Письма о русской поэзии - Григорий Амелин 9 стр.


Гремит Шопен, из окон грянув,
А снизу, под его эффект
Прямя подсвечники каштанов,
На звезды смотрит прошлый век.

Как бьют тогда в его сонате,
Качая маятник громад,
Часы разъездов и занятий,
И снов без смерти, и фермат!

Итак, опять из-под акаций
Под экипажи парижан?
Опять бежать и спотыкаться,
Как жизни тряский дилижанс?

Опять трубить, и гнать, и звякать,
И, мякоть в кровь поря, – опять
Рождать рыданье, но не плакать,
Не умирать, не умирать?

Опять в сырую ночь в мальпосте
Проездом в гости из гостей
Подслушать пенье на погосте
Колес, и листьев, и костей.

В конце ж, как женщина, отпрянув
И чудом сдерживая прыть
Впотьмах приставших горлопанов,
Распятьем фортепьян застыть?

А век спустя, в самозащите
Задев за белые цветы,
Разбить о плиты общежитий
Плиту крылатой правоты.

Опять?
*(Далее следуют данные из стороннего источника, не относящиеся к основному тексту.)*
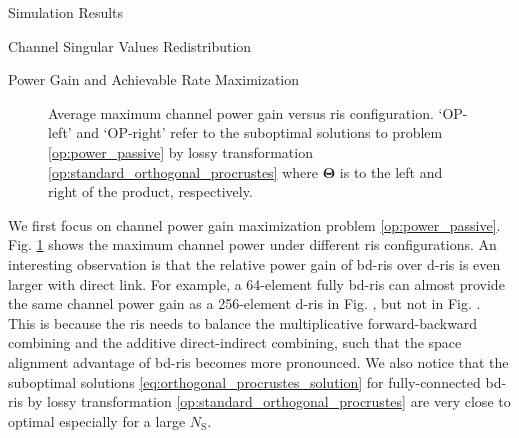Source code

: \documentclass[journal]{IEEEtran}
\begin{document}
\begin{section}{Simulation Results}
\begin{subsection}{Channel Singular Values Redistribution}
	\end{subsection}

	\begin{subsection}{Power Gain and Achievable Rate Maximization}
		\begin{figure}[!t]
			\centering
			\caption{
				Average maximum channel power gain versus \gls{ris} configuration.
				`OP-left' and `OP-right' refer to the suboptimal solutions to problem \eqref{op:power_passive} by lossy transformation \eqref{op:standard_orthogonal_procrustes} where $\mathbf{\Theta}$ is to the left and right of the product, respectively.
			}
			\label{fg:power_sx}
		\end{figure}

		We first focus on channel power gain maximization problem \eqref{op:power_passive}.
		Fig. \ref{fg:power_sx} shows the maximum channel power under different \gls{ris} configurations.
		An interesting observation is that the relative power gain of \gls{bd}-\gls{ris} over \gls{d}-\gls{ris} is even larger with direct link.
		For example, a 64-element fully \gls{bd}-\gls{ris} can almost provide the same channel power gain as a 256-element \gls{d}-\gls{ris} in Fig. , but not in Fig. .
		This is because the \gls{ris} needs to balance the multiplicative forward-backward combining and the additive direct-indirect combining, such that the space alignment advantage of \gls{bd}-\gls{ris} becomes more pronounced.
		We also notice that the suboptimal solutions \eqref{eq:orthogonal_procrustes_solution} for fully-connected \gls{bd}-\gls{ris} by lossy transformation \eqref{op:standard_orthogonal_procrustes} are very close to optimal especially for a large $N_\mathrm{S}$.


\end{subsection}
\end{section}
\end{document}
И, посвятив соцветьям
Рояля гулкий ритуал,
Всем девятнадцатым столетьем
Упасть на старый тротуар. (I, 406–407)

Кроме падающего рояля Пастернак видит в хлебниковском тексте еще и то, чего, к сожалению, не видит Борис Кац. Видит потому, что это его тема – игра в орлянку. Она появляется у Пастернака рано и проходит через все творчество. В развитии этой темы Пастернак не менее разнообразен, чем Хлебников.
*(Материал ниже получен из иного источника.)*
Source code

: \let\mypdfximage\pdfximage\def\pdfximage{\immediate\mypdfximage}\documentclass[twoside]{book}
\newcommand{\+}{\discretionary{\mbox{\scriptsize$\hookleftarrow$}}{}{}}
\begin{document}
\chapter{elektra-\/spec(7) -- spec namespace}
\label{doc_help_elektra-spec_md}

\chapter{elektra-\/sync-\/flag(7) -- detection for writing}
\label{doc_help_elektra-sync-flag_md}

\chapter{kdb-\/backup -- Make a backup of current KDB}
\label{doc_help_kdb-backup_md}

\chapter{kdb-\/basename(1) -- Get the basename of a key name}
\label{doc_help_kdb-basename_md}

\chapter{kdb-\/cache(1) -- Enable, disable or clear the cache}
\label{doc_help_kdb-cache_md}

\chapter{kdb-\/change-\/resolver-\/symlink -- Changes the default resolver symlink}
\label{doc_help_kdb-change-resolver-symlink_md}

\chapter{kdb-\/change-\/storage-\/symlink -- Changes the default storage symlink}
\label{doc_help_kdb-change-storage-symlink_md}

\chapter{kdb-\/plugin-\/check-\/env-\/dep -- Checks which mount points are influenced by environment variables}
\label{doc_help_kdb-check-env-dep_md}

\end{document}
Пастернаковский повтор "опять, опять" – не дурная бесконечность торжества варварства над культурой, смерти и разрушения над жизнью, поскольку:

Опять Шопен не ищет выгод,
Но, окрыляясь на лету,
Один прокладывает выход
Из вероятья в правоту.

Выход из вероятья в правоту какого-то высшего одиночества, смерти и воскресения – удел истинного поэта и для Пастернака, и для Хлебникова. Умрешь – начнешь опять сначала, по словам Блока. Шопен здесь не имя автора, а имя содержания всякого подлинного искусства, умирающего и воскресающего. Божественная природа слова и заставляет рояль застыть "распятьем" – ферматой вечной жизни.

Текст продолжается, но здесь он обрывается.